§ **Aim of the task**
What lines of the material below hold the string "blog"? Copy them out.
* * * *
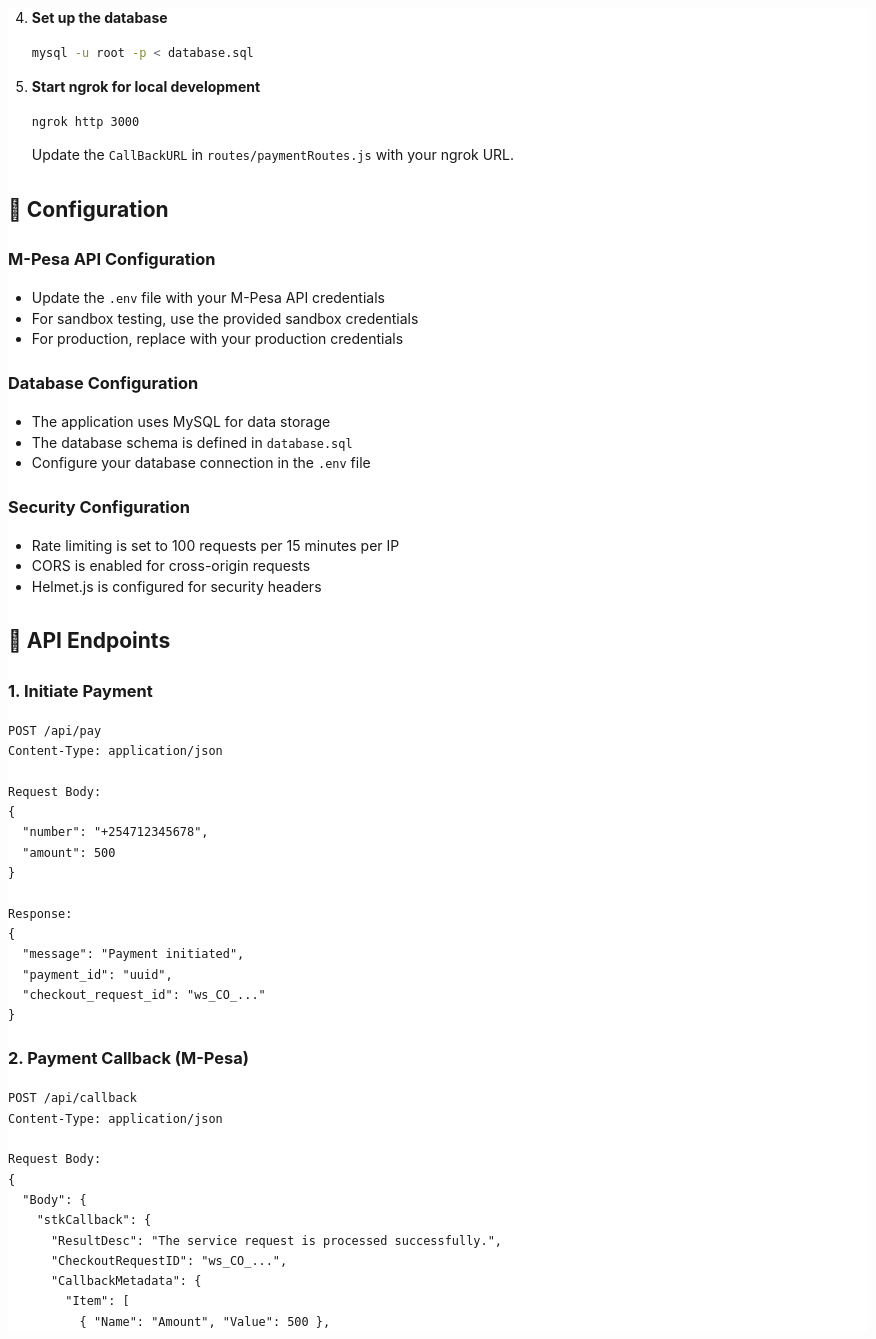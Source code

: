4. **Set up the database**
   ```bash
   mysql -u root -p < database.sql
   ```

5. **Start ngrok for local development**
   ```bash
   ngrok http 3000
   ```
   Update the `CallBackURL` in `routes/paymentRoutes.js` with your ngrok URL.

## 🔧 Configuration

### M-Pesa API Configuration
- Update the `.env` file with your M-Pesa API credentials
- For sandbox testing, use the provided sandbox credentials
- For production, replace with your production credentials

### Database Configuration
- The application uses MySQL for data storage
- The database schema is defined in `database.sql`
- Configure your database connection in the `.env` file

### Security Configuration
- Rate limiting is set to 100 requests per 15 minutes per IP
- CORS is enabled for cross-origin requests
- Helmet.js is configured for security headers

## 📡 API Endpoints

### 1. Initiate Payment
```
POST /api/pay
Content-Type: application/json

Request Body:
{
  "number": "+254712345678",
  "amount": 500
}

Response:
{
  "message": "Payment initiated",
  "payment_id": "uuid",
  "checkout_request_id": "ws_CO_..."
}
```

### 2. Payment Callback (M-Pesa)
```
POST /api/callback
Content-Type: application/json

Request Body:
{
  "Body": {
    "stkCallback": {
      "ResultDesc": "The service request is processed successfully.",
      "CheckoutRequestID": "ws_CO_...",
      "CallbackMetadata": {
        "Item": [
          { "Name": "Amount", "Value": 500 },
```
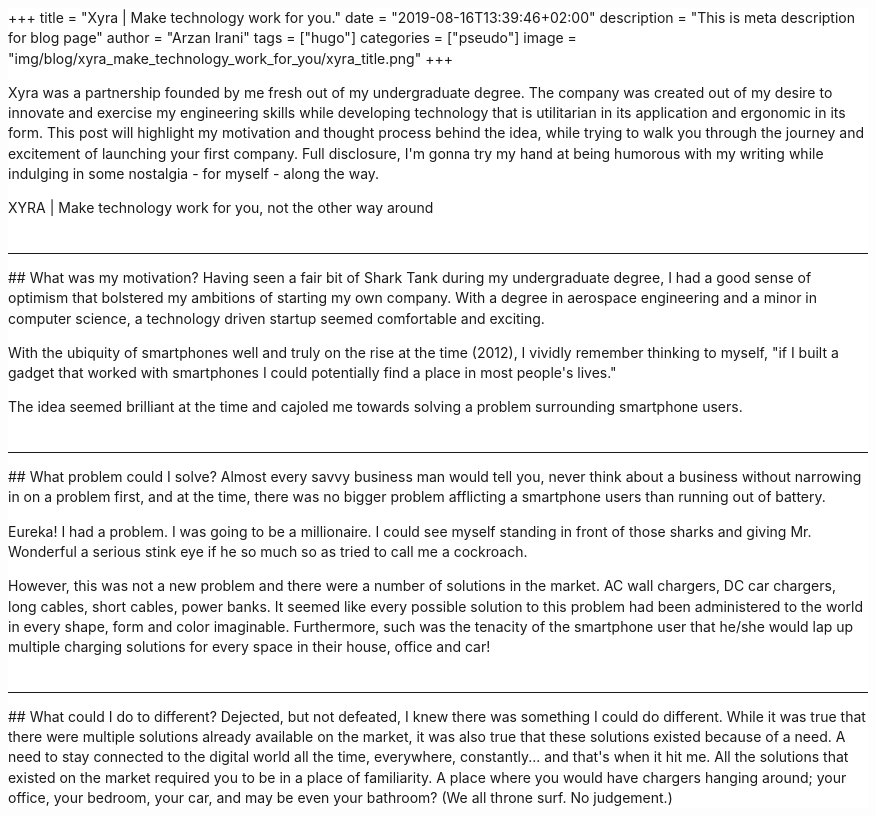 +++
title = "Xyra | Make technology work for you."
date = "2019-08-16T13:39:46+02:00"
description = "This is meta description for blog page"
author = "Arzan Irani"
tags = ["hugo"]
categories = ["pseudo"]
image = "img/blog/xyra_make_technology_work_for_you/xyra_title.png"
+++

Xyra was a partnership founded by me fresh out of my undergraduate degree. The company was created out of my desire to innovate and exercise my engineering skills while developing technology that is utilitarian in its application and ergonomic in its form. This post will highlight my motivation and thought process behind the idea, while trying to walk you through the journey and excitement of launching your first company. Full disclosure, I'm gonna try my hand at being humorous with my writing while indulging in some nostalgia - for myself - along the way.

XYRA | Make technology work for you, not the other way around
<br><br>
<hr>
## What was my motivation?
Having seen a fair bit of Shark Tank during my undergraduate degree, I had a good sense of optimism that bolstered my ambitions of starting my own company. With a degree in aerospace engineering and a minor in computer science, a technology driven startup seemed comfortable and exciting.

With the ubiquity of smartphones well and truly on the rise at the time (2012), I vividly remember thinking to myself, "if I built a gadget that worked with smartphones I could potentially find a place in most people's lives."

The idea seemed brilliant at the time and cajoled me towards solving a problem surrounding smartphone users.
<br><br>
<hr>
## What problem could I solve?
Almost every savvy business man would tell you, never think about a business without narrowing in on a problem first, and at the time, there was no bigger problem afflicting a smartphone users than running out of battery.

Eureka! I had a problem. I was going to be a millionaire. I could see myself standing in front of those sharks and giving Mr. Wonderful a serious stink eye if he so much so as tried to call me a cockroach.

However, this was not a new problem and there were a number of solutions in the market. AC wall chargers, DC car chargers, long cables, short cables, power banks. It seemed like every possible solution to this problem had been administered to the world in every shape, form and color imaginable. Furthermore, such was the tenacity of the smartphone user that he/she would lap up multiple charging solutions for every space in their house, office and car!
<br><br>
<hr>
## What could I do to different?
Dejected, but not defeated, I knew there was something I could do different. While it was true that there were multiple solutions already available on the market, it was also true that these solutions existed because of a need. A need to stay connected to the digital world all the time, everywhere, constantly... and that's when it hit me. All the solutions that existed on the market required you to be in a place of familiarity. A place where you would have chargers hanging around; your office, your bedroom, your car, and may be even your bathroom? (We all throne surf. No judgement.)
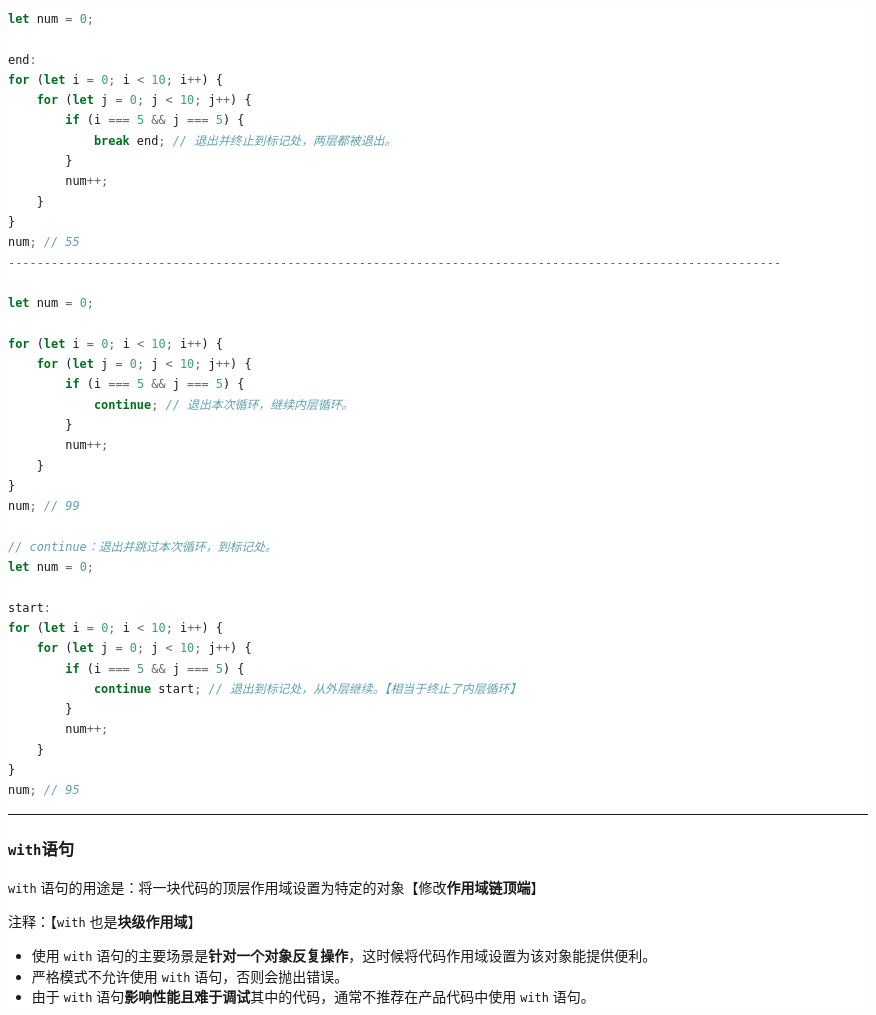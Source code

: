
 ```js
let num = 0;

end: 
for (let i = 0; i < 10; i++) {
    for (let j = 0; j < 10; j++) {
        if (i === 5 && j === 5) {
            break end; // 退出并终止到标记处，两层都被退出。
        }
        num++;
    }
}
num; // 55
------------------------------------------------------------------------------------------------------------

let num = 0;

for (let i = 0; i < 10; i++) {
    for (let j = 0; j < 10; j++) {
        if (i === 5 && j === 5) {
        	continue; // 退出本次循环，继续内层循环。
    	}
    	num++;
    }
}
num; // 99

// continue：退出并跳过本次循环，到标记处。
let num = 0;

start:
for (let i = 0; i < 10; i++) {
    for (let j = 0; j < 10; j++) {
        if (i === 5 && j === 5) {
        	continue start; // 退出到标记处，从外层继续。【相当于终止了内层循环】
    	}
    	num++;
    }
}
num; // 95
```

<hr>

### `with`语句

`with` 语句的用途是：将一块代码的顶层作用域设置为特定的对象【修改**作用域链顶端**】

注释：【`with` 也是**块级作用域**】

- 使用 `with` 语句的主要场景是**针对一个对象反复操作**，这时候将代码作用域设置为该对象能提供便利。
- 严格模式不允许使用 `with` 语句，否则会抛出错误。
- 由于 `with` 语句**影响性能且难于调试**其中的代码，通常不推荐在产品代码中使用 `with` 语句。
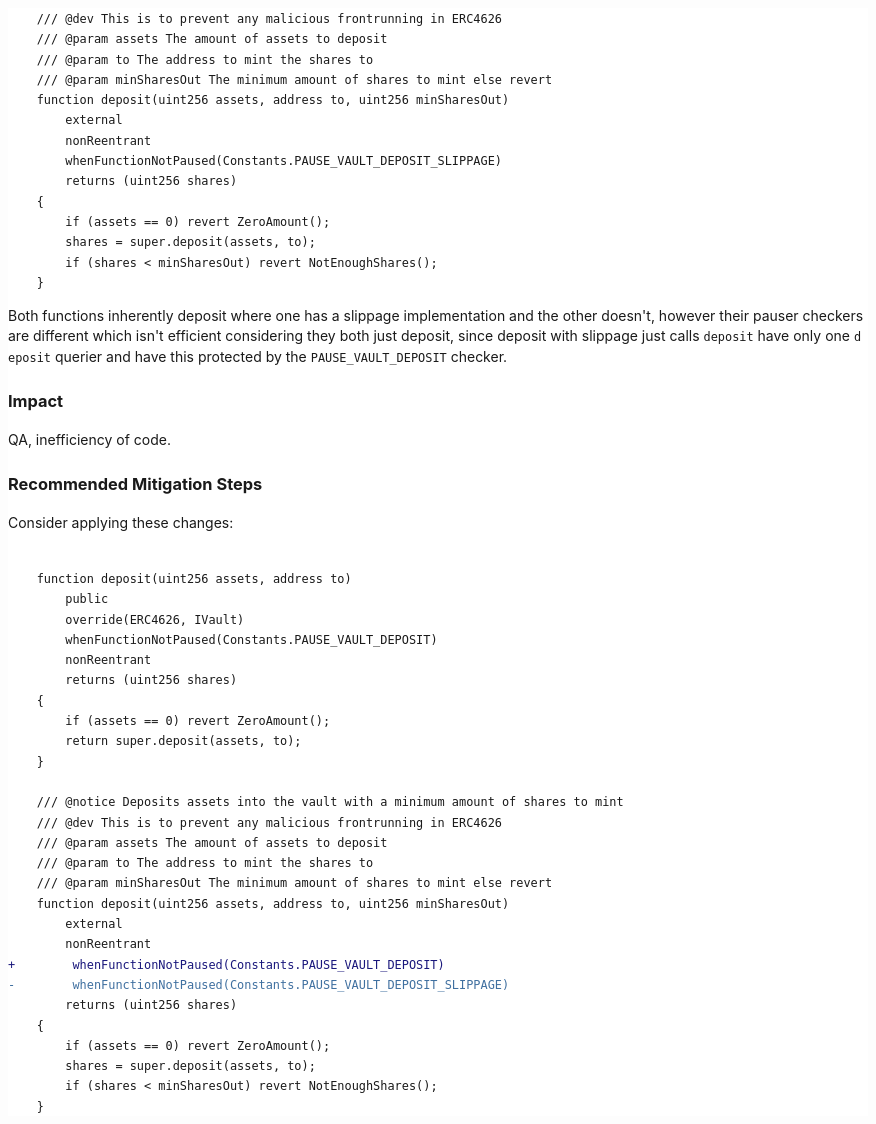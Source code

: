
 ```solidity
    /// @dev This is to prevent any malicious frontrunning in ERC4626
    /// @param assets The amount of assets to deposit
    /// @param to The address to mint the shares to
    /// @param minSharesOut The minimum amount of shares to mint else revert
    function deposit(uint256 assets, address to, uint256 minSharesOut)
        external
        nonReentrant
        whenFunctionNotPaused(Constants.PAUSE_VAULT_DEPOSIT_SLIPPAGE)
        returns (uint256 shares)
    {
        if (assets == 0) revert ZeroAmount();
        shares = super.deposit(assets, to);
        if (shares < minSharesOut) revert NotEnoughShares();
    }
```

Both functions inherently deposit where one has a slippage implementation and the other doesn't, however their pauser checkers are different which isn't efficient considering they both just deposit, since deposit with slippage just calls `deposit` have only one `deposit` querier and have this protected by the `PAUSE_VAULT_DEPOSIT` checker.

### Impact

QA, inefficiency of code.

### Recommended Mitigation Steps

Consider applying these changes:

```diff

    function deposit(uint256 assets, address to)
        public
        override(ERC4626, IVault)
        whenFunctionNotPaused(Constants.PAUSE_VAULT_DEPOSIT)
        nonReentrant
        returns (uint256 shares)
    {
        if (assets == 0) revert ZeroAmount();
        return super.deposit(assets, to);
    }

    /// @notice Deposits assets into the vault with a minimum amount of shares to mint
    /// @dev This is to prevent any malicious frontrunning in ERC4626
    /// @param assets The amount of assets to deposit
    /// @param to The address to mint the shares to
    /// @param minSharesOut The minimum amount of shares to mint else revert
    function deposit(uint256 assets, address to, uint256 minSharesOut)
        external
        nonReentrant
+        whenFunctionNotPaused(Constants.PAUSE_VAULT_DEPOSIT)
-        whenFunctionNotPaused(Constants.PAUSE_VAULT_DEPOSIT_SLIPPAGE)
        returns (uint256 shares)
    {
        if (assets == 0) revert ZeroAmount();
        shares = super.deposit(assets, to);
        if (shares < minSharesOut) revert NotEnoughShares();
    }
```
* * * *
§ **Exercise solution**
description = "This is meta description for blog page"
image = "img/blog/xyra_make_technology_work_for_you/xyra_title.png"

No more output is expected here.